Lenders are competing fiercely for business – and that gives homeowners some negotiating power, says real estate expert

Canadian homeowners are bracing for a wave of mortgage renewals, with about 60% of outstanding mortgages set to renew by the end of 2026.
Plenty of those are renewing at much higher rates than those taken out when the mortgage was originated, during the COVID-19 pandemic – and while there’s no sign of a crisis yet, it’s a trend that has the potential to cause significant financial stress among Canadian households.
Despite the looming rate increases, experts advise homeowners against passively accepting their current lender’s initial renewal terms. Victor Tran, a mortgage and real estate expert at Rates.ca and broker with TMG The Mortgage Group, suggests that the current slow housing market has lenders competing for business, creating opportunities for better rates and more attractive policy terms than those initially offered.
“Homeowners should also review their policies to ensure that they are suitable for the life plans they may have during the duration of the mortgage, which can help save money,” said Tran. He emphasized that starting the renewal process early can prevent unnecessary interest costs and allow homeowners to explore options like Home Equity Lines of Credit (HELOCs) or refinancing without incurring costly fees for breaking their mortgage early.
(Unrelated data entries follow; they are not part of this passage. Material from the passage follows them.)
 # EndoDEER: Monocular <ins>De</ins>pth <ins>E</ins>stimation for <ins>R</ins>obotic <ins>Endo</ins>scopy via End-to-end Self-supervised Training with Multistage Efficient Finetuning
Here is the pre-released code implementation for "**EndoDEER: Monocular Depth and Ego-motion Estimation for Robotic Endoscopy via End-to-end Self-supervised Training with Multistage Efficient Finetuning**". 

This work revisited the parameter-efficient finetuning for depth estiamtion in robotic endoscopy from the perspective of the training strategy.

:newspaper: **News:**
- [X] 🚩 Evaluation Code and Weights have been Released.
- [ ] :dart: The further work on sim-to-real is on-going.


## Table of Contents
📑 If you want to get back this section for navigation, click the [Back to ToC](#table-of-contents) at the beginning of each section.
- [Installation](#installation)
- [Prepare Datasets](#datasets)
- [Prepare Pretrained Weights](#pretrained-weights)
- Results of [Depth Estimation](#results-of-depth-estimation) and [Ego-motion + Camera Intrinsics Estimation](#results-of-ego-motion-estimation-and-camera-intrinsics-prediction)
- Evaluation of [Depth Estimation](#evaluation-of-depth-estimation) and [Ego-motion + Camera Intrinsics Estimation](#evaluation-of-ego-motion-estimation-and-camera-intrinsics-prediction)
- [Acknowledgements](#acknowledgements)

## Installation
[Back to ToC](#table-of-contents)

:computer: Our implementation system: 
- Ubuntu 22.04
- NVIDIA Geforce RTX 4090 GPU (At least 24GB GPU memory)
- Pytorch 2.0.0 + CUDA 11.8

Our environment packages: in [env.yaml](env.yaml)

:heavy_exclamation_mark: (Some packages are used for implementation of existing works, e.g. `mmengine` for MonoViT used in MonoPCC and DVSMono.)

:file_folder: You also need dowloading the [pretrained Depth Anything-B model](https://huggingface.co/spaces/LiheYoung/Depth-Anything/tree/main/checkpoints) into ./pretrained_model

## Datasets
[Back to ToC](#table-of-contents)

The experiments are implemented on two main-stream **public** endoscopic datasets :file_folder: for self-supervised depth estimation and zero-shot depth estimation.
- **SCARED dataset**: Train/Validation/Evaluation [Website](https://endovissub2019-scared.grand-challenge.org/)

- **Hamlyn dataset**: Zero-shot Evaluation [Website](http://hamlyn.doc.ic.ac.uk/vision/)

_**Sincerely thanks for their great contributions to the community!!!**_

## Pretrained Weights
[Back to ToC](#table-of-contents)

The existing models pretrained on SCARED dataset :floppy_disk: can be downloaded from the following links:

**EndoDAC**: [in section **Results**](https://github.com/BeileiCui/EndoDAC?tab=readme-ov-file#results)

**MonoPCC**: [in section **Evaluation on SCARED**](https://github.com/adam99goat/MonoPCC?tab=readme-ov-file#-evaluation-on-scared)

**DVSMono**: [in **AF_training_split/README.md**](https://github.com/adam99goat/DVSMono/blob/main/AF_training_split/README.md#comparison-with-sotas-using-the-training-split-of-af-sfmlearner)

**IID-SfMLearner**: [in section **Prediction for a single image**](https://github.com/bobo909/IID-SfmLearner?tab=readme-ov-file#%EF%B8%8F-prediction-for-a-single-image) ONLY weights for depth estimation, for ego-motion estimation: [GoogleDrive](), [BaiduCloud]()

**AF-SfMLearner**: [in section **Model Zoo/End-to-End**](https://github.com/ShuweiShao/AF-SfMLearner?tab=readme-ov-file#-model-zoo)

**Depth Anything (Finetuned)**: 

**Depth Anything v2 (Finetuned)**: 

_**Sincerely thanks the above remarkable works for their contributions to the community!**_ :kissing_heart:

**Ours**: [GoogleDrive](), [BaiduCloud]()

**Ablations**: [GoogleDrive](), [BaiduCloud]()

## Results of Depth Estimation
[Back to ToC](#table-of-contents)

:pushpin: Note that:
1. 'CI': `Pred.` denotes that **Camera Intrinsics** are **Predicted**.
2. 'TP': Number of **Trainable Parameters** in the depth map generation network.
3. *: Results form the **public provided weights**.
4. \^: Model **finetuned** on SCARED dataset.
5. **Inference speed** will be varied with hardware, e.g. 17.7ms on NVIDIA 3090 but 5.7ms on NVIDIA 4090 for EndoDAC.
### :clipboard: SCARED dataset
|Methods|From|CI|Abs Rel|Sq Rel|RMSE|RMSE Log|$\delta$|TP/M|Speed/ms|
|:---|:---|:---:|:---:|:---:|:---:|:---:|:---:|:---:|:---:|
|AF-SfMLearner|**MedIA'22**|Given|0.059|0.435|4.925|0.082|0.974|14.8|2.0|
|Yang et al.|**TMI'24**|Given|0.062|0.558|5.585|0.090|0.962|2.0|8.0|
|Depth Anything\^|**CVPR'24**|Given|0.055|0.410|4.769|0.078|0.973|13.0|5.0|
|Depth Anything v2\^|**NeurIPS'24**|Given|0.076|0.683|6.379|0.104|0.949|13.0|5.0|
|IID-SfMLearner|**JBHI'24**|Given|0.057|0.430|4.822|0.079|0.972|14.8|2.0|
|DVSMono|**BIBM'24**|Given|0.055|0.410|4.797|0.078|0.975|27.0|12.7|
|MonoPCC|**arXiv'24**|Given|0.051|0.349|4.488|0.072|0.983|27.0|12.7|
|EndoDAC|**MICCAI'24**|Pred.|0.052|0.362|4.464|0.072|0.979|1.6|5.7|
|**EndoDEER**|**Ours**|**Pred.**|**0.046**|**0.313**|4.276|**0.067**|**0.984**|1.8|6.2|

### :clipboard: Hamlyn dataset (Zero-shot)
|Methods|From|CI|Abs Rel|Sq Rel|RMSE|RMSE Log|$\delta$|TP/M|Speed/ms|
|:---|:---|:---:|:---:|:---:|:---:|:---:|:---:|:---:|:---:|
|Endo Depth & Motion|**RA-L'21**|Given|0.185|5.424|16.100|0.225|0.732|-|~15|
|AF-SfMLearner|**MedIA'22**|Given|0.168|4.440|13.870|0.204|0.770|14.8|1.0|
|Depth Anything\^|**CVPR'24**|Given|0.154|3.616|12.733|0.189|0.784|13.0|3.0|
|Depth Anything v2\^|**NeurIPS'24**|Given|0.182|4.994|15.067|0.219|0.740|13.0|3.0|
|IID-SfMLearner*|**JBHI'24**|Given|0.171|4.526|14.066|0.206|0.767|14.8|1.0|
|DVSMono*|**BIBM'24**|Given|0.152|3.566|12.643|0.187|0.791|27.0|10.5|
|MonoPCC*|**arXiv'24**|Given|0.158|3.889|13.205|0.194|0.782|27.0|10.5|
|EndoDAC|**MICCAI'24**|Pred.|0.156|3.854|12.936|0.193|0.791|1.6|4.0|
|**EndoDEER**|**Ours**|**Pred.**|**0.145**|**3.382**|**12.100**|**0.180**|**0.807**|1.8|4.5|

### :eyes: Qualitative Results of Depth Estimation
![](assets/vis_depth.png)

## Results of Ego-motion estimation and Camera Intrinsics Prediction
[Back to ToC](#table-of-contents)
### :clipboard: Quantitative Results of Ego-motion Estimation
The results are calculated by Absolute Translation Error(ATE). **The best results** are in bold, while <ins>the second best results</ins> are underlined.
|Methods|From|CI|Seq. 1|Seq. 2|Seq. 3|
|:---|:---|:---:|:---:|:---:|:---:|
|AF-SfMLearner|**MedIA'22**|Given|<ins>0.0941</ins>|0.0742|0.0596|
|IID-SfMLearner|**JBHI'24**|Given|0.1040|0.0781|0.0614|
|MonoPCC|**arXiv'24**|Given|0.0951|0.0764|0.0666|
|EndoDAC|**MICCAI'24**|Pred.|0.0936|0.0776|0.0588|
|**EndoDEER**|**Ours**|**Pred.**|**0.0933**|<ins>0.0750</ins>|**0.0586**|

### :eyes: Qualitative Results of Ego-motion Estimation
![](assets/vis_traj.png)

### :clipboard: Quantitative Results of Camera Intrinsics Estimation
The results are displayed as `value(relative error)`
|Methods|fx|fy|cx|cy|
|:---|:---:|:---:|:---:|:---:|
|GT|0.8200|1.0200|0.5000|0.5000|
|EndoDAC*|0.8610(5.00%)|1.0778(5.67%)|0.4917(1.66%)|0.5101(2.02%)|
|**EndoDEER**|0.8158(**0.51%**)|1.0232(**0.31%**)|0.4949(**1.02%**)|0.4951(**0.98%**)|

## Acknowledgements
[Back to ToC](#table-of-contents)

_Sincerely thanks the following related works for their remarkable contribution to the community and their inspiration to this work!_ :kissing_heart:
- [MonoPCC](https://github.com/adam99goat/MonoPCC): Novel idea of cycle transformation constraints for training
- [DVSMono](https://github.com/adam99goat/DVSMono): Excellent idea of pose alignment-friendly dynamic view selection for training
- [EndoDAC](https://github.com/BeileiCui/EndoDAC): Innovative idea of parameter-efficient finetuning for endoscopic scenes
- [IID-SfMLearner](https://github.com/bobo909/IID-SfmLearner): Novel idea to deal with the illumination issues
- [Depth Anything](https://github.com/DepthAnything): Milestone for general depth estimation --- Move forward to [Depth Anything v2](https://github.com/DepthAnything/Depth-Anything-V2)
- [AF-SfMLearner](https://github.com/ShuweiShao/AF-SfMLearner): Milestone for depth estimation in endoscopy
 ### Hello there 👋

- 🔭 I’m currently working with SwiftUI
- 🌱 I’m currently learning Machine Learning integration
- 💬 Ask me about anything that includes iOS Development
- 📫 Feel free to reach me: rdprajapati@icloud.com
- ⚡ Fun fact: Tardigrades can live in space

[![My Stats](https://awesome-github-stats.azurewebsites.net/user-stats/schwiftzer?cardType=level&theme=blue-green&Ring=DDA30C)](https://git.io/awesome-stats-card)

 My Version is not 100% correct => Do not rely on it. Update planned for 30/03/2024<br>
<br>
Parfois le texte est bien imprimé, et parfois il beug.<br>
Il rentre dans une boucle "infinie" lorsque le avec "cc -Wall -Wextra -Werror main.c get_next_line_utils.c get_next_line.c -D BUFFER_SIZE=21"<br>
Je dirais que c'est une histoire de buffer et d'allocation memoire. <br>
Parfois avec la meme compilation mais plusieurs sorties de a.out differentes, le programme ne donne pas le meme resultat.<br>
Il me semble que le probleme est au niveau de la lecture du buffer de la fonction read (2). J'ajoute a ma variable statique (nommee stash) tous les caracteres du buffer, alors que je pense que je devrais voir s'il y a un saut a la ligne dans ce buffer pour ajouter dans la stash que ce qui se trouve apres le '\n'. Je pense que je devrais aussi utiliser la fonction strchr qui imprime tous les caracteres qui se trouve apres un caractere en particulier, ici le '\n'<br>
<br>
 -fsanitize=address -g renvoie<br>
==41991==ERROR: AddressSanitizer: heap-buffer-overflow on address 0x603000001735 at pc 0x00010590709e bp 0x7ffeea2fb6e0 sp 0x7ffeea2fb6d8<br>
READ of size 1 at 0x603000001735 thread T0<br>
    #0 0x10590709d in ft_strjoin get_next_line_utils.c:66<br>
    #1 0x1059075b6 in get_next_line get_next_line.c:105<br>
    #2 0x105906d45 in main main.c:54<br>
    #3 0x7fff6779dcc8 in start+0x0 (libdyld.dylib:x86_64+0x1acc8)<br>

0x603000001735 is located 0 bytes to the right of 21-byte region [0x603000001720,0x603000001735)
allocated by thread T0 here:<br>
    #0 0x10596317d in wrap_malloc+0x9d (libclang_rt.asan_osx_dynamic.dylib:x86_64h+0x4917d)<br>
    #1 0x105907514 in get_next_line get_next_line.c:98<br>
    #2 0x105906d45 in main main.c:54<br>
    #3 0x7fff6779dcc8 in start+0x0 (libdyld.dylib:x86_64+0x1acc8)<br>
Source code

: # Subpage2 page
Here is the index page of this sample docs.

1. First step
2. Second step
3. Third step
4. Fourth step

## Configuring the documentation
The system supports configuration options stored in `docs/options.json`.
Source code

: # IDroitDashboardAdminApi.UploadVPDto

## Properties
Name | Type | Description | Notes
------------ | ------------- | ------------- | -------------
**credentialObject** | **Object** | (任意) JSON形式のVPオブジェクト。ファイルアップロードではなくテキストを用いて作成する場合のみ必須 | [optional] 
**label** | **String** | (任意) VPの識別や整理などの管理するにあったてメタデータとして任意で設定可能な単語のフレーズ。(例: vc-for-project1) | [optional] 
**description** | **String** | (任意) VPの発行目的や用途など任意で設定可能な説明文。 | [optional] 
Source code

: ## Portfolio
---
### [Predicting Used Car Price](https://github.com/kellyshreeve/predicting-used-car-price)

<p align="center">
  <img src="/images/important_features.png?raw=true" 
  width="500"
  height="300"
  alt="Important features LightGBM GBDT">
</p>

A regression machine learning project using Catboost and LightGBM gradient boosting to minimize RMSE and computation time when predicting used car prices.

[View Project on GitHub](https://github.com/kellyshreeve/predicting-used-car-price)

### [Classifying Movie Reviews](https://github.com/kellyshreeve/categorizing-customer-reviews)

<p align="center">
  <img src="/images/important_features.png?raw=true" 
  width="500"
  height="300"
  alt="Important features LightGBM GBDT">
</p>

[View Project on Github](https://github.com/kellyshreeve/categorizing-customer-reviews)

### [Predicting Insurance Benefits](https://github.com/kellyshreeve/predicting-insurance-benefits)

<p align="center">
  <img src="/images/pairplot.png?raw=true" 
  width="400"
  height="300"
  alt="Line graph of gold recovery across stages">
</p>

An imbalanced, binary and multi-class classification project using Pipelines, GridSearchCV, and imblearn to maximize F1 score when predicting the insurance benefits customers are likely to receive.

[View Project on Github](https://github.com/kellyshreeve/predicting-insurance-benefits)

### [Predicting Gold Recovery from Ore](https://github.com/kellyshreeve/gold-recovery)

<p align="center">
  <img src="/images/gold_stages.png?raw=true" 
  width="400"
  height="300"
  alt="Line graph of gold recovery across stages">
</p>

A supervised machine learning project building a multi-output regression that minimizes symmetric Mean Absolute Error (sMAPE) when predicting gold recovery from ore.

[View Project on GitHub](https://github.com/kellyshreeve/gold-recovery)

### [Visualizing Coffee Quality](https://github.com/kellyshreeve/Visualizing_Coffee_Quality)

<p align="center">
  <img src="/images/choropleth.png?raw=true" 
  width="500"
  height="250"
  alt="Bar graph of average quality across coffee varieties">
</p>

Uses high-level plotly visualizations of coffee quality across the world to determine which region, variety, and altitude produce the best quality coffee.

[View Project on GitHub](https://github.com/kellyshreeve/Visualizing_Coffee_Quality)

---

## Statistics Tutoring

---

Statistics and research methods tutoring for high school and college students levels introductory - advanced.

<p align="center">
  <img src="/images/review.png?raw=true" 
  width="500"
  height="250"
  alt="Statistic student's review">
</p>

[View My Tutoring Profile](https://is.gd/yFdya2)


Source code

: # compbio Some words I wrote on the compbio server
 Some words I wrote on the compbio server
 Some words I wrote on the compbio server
The purchase market boom of the pandemic has faded into memory, replaced by a sluggish pace of homebuying weighed down by high interest rates and other affordability challenges. That's seen banks increasingly turn their attention to renewal business, meaning the country's leading lenders are competing more fiercely than ever to attract and retain homeowner clients.
Beyond the lowest rate
Tran also cautions that “the lowest rate may not be the best rate.” Some mortgage products with low rates or cashback incentives may come with restrictive clauses, such as stiff pre-payment penalties or clawback clauses, or even the inability to port the mortgage in case of a move. A thorough review of personal finances and future plans is crucial to choose the most beneficial policy, potentially adjusting amortization periods, payment frequency, or switching between fixed and variable rates.
The Bank of Canada is scheduled to announce its next decision on interest rates next week (July 30), and is widely expected to keep rates unchanged as it weighs up whether the ongoing US-Canada trade war poses further upside risk to inflation. Fixed rates, meanwhile, have been on the up in recent weeks thanks to climbing five-year Government of Canada bond yields.
Still, renewing borrowers appear to be coping with higher payments, according to prominent brokers across Canada.